In an interview with the police, Connord claims the late singer would peel off to another room to do drugs and emerge 'very violent, very aggressive', attacking her and other women.

AceShowbiz - Sinead O'Connor revealed a very direct statement during an interview with the police. The singer-songwriter accused Prince,who famously touted sobriety throughout his career, of using drugs for decades and being violent to women.

"In the case of Prince, everyone is mistaken who believes that he did not have a drug habit for the entire of his life (sic). He used hard drugs commonly," she said in the recording. "I know this because I spent time with the man."

Sinead, who has a history of mental illness, moved on to suggest drug use prevented Prince from releasing an album. "He did not release an album, famously, which is called 'The Black Album'," she told police. "The reason he didn't, he told me himself, was that he had been taking so many dark drugs that he had had a vision from God and God had told him, the album [was] evil and he was not to release it. The man's been using drugs all of this time."

Sinead, who shot to international fame singing 1990 hit "Nothing Compares 2 U", a song written by Prince, also claimed he would peel off to another room to do drugs and emerge "very violent, very aggressive", attacking her and other women in drug-fuelled rages, but she admitted she never actually saw him take anything.

"I've seen him in very frightening conditions after using drugs," she said. "Now, I cannot say that I ever saw him use the drugs. I never saw him actually take them."

Sinead also made claims about Prince online, and had to apologise to comedian Arsenio Hall after he sued the singer in a $5 million defamation case for accusing him of providing drugs to Prince.

"I apologize for my Facebook posts about Arsenio to the extent that anyone thought I was accusing him of acting as Prince's drug dealer and supplying him with illegal hard drugs, or insinuating that Arsenio had something to do with Prince's death," she later wrote in a statement. "I sincerely apologize because those statements would be false, and I retract them unequivocally."

Hall dropped his lawsuit after O'Connor apologised.

The "Purple Rain" singer died at his Paisley Park home and recording studio compound in Minnesota from an accidental fentanyl overdose at the age of 57 in April, 2016, and on Thursday, April 19, after a two-year investigation, prosecutors revealed no criminal cases will be pursued in relation to the pop icon's passing.

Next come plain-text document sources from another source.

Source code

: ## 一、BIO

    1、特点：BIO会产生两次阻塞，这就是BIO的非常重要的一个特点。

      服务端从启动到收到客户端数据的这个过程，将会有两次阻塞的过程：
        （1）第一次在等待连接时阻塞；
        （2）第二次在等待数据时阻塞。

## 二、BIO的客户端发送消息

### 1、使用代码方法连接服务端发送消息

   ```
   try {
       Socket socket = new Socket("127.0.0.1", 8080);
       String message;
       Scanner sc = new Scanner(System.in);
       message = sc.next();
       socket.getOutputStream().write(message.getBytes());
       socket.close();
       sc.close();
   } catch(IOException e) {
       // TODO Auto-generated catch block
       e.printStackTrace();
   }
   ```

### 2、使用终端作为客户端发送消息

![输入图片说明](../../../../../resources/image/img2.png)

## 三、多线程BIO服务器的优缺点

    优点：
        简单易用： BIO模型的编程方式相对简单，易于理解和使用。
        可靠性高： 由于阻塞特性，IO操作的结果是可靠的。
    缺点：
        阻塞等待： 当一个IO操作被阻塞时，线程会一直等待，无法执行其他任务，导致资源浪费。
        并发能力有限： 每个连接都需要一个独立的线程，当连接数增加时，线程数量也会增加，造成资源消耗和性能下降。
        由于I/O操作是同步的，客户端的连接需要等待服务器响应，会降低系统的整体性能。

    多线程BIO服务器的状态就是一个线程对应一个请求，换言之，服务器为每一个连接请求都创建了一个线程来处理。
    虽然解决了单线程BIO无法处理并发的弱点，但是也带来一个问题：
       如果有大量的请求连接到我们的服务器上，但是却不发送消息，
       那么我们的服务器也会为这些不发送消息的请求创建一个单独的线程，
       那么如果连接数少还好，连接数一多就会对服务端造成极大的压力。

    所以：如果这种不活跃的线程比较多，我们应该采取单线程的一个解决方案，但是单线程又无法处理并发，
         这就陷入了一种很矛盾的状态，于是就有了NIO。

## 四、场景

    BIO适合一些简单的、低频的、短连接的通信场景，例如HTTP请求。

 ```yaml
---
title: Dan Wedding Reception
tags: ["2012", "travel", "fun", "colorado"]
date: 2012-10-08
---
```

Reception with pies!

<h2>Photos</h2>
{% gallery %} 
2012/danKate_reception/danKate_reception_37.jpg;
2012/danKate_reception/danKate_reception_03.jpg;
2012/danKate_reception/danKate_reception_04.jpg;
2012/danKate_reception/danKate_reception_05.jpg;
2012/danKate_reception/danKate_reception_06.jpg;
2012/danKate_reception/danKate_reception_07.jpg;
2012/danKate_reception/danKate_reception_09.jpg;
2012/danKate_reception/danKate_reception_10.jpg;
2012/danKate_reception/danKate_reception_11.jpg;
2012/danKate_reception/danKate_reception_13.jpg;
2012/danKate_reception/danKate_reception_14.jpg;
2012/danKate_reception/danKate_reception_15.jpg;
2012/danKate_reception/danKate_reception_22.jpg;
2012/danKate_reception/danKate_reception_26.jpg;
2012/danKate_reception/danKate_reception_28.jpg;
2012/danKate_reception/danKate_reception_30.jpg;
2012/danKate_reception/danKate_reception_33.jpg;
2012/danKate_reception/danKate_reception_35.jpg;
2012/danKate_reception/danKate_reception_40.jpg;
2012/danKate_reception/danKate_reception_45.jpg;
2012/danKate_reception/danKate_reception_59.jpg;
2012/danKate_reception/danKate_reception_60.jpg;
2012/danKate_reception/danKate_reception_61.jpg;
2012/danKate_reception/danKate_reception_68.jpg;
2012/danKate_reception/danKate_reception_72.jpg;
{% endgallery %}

Following the landmark decision, Carver County Sheriff's Office officials made all previously sealed pieces of evidence related to Prince's death public, including a recording of Irish singer Sinead conducting a phone interview with police officers on May 2, 2016.

Meanwhile, Carver County Sheriff's Office staff also released several photos, text conversations, notes, emails, and video footage of the icon's corpse on Thursday.

Ironically, on the same day, Prince's estate officials surprised devotees by releasing the late star's original studio recording of "Nothing Compares 2 U", complete with a video featuring previously unseen footage of Prince and his band The Revolution in rehearsals.

And it appears those closest to the icon refused to believe he was dead - Prince's protege, Judith Hill, sent him an email more than a month after his passing.

"I really need you right now," she wrote on 30 May (2016). "I want to go find you. Don't like it here on earth. I know you want me to go out there and perfect the stage but I don't have the strength right now. Positive projections: You are here. Please just come back."

Among the various emails released by the Carver County Sheriff's Office bosses on Thursday were messages from Rita Ora and actress Gugu Mbatha-Raw asking about the singer's health on the day he died.